** Opening DATA FOR THIS EXERCISE block **
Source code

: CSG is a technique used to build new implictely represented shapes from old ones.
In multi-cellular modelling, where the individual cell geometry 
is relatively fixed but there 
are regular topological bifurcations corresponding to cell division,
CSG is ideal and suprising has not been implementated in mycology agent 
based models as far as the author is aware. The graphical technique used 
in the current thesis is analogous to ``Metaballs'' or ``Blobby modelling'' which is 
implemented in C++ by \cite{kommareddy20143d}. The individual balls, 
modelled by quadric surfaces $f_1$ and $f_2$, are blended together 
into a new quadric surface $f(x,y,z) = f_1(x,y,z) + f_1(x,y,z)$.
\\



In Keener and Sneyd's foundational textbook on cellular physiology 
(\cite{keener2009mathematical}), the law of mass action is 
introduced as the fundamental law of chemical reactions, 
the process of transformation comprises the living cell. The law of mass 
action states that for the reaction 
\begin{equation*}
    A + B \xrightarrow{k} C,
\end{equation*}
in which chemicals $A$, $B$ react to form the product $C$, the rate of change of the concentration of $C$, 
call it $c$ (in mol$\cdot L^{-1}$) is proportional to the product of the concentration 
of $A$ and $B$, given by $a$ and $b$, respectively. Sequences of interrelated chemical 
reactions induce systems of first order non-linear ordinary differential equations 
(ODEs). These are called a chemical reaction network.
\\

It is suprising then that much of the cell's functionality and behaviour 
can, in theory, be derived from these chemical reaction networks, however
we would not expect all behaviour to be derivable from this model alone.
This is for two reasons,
** Closing DATA FOR THIS EXERCISE block **
Starting at the line with "mass action is", restate each line through the end of the records, both ends included, and stop there.

(\cite{keener2009mathematical}), the law of mass action is 
introduced as the fundamental law of chemical reactions, 
the process of transformation comprises the living cell. The law of mass 
action states that for the reaction 
\begin{equation*}
    A + B \xrightarrow{k} C,
\end{equation*}
in which chemicals $A$, $B$ react to form the product $C$, the rate of change of the concentration of $C$, 
call it $c$ (in mol$\cdot L^{-1}$) is proportional to the product of the concentration 
of $A$ and $B$, given by $a$ and $b$, respectively. Sequences of interrelated chemical 
reactions induce systems of first order non-linear ordinary differential equations 
(ODEs). These are called a chemical reaction network.
\\

It is suprising then that much of the cell's functionality and behaviour 
can, in theory, be derived from these chemical reaction networks, however
we would not expect all behaviour to be derivable from this model alone.
This is for two reasons,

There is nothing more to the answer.